[Stored data entries]
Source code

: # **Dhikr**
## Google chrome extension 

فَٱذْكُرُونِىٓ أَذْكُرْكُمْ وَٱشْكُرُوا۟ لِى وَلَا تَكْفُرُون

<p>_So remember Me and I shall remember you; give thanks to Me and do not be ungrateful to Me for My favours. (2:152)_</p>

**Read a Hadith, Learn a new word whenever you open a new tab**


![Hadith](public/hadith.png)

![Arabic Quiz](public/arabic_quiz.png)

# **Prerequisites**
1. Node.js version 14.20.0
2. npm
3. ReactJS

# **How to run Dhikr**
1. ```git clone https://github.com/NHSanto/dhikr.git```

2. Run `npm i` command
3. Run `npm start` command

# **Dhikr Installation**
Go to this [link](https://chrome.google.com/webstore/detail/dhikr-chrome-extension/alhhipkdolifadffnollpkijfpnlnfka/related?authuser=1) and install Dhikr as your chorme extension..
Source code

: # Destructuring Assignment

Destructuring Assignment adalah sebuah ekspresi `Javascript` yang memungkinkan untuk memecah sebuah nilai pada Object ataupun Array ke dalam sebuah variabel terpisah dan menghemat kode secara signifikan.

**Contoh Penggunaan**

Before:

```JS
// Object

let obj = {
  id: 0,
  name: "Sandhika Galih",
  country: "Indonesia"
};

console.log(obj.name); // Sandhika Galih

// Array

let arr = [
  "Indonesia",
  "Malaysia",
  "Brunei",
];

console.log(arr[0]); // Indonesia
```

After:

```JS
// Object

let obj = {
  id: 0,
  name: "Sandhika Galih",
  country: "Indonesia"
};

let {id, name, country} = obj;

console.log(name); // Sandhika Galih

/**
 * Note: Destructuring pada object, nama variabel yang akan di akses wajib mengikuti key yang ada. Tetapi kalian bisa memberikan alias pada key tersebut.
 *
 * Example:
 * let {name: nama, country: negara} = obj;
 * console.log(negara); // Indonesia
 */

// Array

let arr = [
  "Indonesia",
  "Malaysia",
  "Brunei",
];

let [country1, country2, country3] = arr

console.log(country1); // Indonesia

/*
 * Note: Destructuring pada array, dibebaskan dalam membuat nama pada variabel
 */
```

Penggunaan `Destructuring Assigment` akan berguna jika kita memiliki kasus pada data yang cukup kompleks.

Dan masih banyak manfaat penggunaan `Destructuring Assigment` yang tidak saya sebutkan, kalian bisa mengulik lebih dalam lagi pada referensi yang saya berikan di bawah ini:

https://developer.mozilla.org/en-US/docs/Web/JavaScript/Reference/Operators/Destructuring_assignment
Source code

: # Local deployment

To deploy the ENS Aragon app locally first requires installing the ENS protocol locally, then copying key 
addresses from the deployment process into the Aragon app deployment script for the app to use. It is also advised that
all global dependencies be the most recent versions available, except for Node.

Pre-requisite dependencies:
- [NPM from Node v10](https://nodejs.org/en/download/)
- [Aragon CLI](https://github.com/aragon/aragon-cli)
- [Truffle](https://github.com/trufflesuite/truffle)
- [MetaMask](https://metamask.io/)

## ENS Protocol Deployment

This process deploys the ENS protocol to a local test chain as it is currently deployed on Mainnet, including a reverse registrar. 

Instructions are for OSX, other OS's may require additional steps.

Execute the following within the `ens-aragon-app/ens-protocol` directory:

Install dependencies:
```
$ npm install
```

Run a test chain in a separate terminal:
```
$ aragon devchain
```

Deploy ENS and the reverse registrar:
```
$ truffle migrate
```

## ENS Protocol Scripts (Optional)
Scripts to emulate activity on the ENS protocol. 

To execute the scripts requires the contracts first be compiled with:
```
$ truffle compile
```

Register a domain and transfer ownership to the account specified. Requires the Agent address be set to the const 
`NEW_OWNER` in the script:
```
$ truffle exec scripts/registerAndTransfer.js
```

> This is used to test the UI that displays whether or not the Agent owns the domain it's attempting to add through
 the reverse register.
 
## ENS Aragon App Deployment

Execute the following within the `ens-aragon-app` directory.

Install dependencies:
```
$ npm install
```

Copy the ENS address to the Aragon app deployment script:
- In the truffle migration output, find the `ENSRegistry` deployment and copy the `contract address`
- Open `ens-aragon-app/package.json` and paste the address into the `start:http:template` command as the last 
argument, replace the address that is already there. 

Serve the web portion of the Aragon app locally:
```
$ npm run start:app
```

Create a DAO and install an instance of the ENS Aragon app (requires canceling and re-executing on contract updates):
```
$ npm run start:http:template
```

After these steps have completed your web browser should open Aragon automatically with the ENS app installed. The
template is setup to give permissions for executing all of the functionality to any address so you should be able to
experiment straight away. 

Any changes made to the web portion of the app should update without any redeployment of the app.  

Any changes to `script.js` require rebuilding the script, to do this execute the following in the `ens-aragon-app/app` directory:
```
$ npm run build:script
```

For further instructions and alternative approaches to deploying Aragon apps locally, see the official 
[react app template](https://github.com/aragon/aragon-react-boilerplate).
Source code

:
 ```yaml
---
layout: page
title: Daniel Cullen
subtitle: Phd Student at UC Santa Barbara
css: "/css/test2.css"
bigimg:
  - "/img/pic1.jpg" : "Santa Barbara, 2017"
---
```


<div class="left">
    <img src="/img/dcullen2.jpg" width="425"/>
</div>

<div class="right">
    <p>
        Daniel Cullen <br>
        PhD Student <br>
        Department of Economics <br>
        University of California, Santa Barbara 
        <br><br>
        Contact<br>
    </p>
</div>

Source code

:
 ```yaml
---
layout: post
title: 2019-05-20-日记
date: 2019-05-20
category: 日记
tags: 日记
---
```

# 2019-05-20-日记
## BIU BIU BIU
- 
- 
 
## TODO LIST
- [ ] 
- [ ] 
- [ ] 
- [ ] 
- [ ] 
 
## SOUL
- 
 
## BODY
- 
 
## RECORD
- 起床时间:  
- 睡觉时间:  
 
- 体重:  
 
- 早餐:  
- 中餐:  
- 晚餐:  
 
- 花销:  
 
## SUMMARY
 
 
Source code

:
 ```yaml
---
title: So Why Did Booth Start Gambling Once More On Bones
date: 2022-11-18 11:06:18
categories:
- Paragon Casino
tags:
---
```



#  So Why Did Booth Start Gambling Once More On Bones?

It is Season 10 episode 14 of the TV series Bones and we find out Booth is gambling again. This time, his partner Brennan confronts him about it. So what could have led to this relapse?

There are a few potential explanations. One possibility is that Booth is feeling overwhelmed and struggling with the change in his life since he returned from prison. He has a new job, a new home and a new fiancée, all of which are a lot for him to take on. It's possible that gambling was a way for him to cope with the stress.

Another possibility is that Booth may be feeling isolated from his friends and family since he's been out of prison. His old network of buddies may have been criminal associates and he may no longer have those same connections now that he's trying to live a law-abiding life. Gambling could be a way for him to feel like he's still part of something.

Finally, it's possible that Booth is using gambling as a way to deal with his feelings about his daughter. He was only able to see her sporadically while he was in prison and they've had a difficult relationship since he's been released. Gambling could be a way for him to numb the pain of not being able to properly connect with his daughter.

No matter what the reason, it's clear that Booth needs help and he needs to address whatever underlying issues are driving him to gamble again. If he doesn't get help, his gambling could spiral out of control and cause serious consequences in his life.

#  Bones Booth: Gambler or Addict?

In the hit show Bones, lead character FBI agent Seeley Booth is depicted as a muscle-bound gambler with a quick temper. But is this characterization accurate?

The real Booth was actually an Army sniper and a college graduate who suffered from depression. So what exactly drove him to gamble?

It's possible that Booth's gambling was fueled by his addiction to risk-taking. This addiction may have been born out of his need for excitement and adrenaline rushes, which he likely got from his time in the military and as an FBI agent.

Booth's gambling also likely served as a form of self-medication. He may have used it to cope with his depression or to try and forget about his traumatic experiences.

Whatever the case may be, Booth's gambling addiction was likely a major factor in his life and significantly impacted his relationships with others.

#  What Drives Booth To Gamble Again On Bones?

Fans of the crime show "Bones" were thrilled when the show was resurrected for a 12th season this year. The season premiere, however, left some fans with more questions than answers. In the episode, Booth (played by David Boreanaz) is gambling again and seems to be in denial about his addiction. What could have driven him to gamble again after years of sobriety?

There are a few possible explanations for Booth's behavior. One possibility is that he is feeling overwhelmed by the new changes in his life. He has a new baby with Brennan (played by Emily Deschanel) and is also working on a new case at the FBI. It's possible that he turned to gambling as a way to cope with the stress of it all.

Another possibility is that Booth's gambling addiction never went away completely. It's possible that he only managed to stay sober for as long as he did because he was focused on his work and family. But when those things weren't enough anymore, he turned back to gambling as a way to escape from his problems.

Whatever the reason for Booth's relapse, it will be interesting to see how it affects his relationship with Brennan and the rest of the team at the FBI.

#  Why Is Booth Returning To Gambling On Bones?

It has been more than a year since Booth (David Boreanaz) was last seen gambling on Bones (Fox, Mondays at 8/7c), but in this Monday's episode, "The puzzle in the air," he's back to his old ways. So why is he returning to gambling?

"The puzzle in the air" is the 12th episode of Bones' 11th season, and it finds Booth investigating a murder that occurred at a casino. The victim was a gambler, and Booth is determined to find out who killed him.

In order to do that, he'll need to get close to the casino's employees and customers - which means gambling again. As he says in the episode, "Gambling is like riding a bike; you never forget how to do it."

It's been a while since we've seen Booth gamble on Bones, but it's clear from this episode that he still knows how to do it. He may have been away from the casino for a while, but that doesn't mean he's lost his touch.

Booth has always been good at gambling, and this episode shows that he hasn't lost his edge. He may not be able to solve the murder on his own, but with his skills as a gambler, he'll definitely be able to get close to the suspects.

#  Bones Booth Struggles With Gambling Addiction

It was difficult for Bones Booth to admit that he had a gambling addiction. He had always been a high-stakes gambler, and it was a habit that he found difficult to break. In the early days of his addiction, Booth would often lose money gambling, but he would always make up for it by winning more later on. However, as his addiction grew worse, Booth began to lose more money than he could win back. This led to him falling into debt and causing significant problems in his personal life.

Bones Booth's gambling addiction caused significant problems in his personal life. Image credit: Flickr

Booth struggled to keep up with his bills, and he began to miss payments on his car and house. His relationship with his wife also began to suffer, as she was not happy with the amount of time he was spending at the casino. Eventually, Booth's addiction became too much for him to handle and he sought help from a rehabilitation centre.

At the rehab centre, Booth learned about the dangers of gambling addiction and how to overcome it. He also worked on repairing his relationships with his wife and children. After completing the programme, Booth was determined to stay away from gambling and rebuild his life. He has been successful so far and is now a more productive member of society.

## [The problem]
Could you transcribe the entries exactly, from the first line through the line containing "a new tab**", and give nothing more?

## [Task answer]
Source code

: # **Dhikr**
## Google chrome extension 

فَٱذْكُرُونِىٓ أَذْكُرْكُمْ وَٱشْكُرُوا۟ لِى وَلَا تَكْفُرُون

<p>_So remember Me and I shall remember you; give thanks to Me and do not be ungrateful to Me for My favours. (2:152)_</p>

**Read a Hadith, Learn a new word whenever you open a new tab**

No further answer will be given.